- Task -
Report each line of the entries that includes "forms" by copying it.

- Input records -
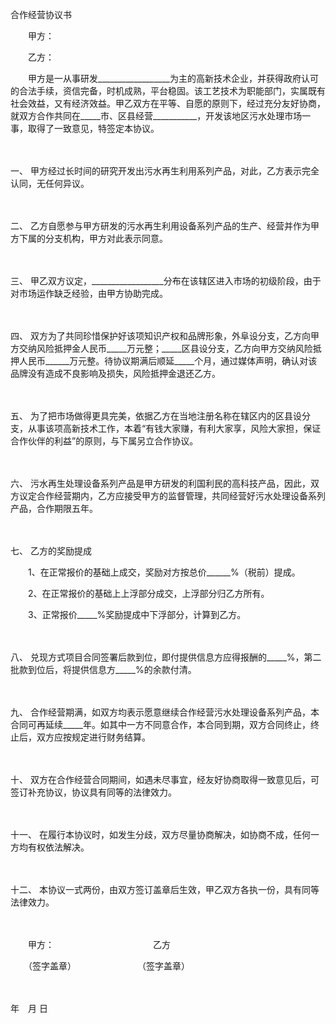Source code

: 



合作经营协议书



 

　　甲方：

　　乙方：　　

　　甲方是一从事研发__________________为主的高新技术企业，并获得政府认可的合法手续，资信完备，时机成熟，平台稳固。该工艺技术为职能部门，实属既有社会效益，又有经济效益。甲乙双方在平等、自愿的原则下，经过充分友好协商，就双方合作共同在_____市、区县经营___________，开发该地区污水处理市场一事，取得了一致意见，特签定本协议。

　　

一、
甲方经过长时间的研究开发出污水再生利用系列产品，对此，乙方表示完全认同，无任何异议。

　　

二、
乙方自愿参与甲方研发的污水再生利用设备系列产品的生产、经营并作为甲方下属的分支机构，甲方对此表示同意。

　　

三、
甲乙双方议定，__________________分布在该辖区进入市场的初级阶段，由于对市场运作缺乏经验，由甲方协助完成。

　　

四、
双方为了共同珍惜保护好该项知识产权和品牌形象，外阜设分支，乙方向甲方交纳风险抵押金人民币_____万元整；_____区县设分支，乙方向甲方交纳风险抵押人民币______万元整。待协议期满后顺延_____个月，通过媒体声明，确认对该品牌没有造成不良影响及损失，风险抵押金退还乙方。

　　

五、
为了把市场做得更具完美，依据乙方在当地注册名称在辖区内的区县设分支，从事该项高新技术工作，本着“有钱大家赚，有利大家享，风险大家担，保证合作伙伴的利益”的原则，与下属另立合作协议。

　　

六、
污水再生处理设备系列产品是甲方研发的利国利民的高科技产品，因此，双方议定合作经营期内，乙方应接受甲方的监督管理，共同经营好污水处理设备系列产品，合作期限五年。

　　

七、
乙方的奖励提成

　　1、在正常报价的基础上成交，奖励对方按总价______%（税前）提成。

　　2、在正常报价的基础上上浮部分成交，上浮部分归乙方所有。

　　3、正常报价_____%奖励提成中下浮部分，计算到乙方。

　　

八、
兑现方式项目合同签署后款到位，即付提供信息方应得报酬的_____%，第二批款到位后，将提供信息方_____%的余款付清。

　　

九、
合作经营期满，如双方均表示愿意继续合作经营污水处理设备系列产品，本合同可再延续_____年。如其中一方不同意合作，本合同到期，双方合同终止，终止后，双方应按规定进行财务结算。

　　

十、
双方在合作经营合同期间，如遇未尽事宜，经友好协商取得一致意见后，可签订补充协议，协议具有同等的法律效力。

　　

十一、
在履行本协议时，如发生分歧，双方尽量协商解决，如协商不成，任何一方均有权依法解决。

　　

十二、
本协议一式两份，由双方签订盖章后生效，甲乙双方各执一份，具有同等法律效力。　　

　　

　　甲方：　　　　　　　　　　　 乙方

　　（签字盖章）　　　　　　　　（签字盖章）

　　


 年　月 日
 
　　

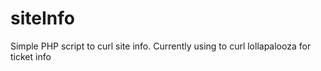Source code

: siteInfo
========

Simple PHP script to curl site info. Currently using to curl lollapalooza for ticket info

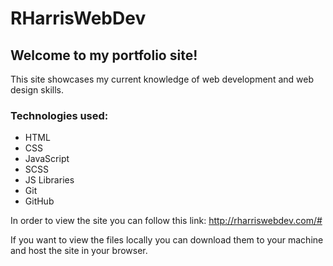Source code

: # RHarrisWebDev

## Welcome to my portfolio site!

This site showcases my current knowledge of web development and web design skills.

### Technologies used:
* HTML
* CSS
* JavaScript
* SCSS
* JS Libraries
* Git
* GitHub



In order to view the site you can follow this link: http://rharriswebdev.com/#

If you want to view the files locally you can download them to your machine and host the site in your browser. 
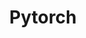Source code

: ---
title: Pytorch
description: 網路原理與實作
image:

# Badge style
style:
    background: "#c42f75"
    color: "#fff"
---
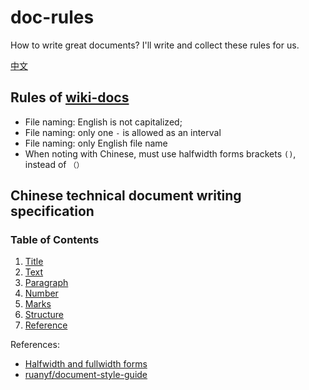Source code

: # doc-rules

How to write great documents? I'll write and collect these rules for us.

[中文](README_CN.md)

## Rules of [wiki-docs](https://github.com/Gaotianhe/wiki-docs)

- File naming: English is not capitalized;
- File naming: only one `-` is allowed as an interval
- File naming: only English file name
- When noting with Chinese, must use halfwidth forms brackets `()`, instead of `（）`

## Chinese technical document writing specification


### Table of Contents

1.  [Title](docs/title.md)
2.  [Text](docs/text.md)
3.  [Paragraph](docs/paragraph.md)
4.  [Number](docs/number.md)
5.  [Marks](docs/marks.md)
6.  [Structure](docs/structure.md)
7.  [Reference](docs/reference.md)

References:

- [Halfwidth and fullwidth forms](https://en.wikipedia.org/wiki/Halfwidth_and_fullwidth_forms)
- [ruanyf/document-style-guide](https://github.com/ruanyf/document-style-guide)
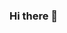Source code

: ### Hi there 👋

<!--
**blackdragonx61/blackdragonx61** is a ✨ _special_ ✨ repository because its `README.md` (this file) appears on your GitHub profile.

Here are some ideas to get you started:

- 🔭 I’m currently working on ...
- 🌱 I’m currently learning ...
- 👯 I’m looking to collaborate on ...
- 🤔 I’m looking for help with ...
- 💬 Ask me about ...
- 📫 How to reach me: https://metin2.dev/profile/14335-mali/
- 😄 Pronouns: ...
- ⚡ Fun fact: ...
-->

- Exercise response -
- When noting with Chinese, must use halfwidth forms brackets `()`, instead of `（）`
- [Halfwidth and fullwidth forms](https://en.wikipedia.org/wiki/Halfwidth_and_fullwidth_forms)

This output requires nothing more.